• [Task directions] The reply should be an exact transcription of every record.

━━━

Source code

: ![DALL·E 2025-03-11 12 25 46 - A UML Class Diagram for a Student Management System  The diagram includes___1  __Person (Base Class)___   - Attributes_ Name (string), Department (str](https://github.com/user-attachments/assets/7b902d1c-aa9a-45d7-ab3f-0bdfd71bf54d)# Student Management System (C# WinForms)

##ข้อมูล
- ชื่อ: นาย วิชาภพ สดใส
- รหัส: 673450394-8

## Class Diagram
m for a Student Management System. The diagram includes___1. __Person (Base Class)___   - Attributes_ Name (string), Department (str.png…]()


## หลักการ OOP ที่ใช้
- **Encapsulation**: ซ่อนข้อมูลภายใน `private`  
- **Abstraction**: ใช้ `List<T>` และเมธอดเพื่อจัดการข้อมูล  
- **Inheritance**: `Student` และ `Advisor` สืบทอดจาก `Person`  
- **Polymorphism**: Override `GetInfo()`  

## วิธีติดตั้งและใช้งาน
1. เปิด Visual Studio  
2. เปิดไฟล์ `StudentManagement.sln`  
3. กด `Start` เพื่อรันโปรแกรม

━━━

• [Task solution]
Source code

: ![DALL·E 2025-03-11 12 25 46 - A UML Class Diagram for a Student Management System  The diagram includes___1  __Person (Base Class)___   - Attributes_ Name (string), Department (str](https://github.com/user-attachments/assets/7b902d1c-aa9a-45d7-ab3f-0bdfd71bf54d)# Student Management System (C# WinForms)

##ข้อมูล
- ชื่อ: นาย วิชาภพ สดใส
- รหัส: 673450394-8

## Class Diagram
m for a Student Management System. The diagram includes___1. __Person (Base Class)___   - Attributes_ Name (string), Department (str.png…]()


## หลักการ OOP ที่ใช้
- **Encapsulation**: ซ่อนข้อมูลภายใน `private`  
- **Abstraction**: ใช้ `List<T>` และเมธอดเพื่อจัดการข้อมูล  
- **Inheritance**: `Student` และ `Advisor` สืบทอดจาก `Person`  
- **Polymorphism**: Override `GetInfo()`  

## วิธีติดตั้งและใช้งาน
1. เปิด Visual Studio  
2. เปิดไฟล์ `StudentManagement.sln`  
3. กด `Start` เพื่อรันโปรแกรม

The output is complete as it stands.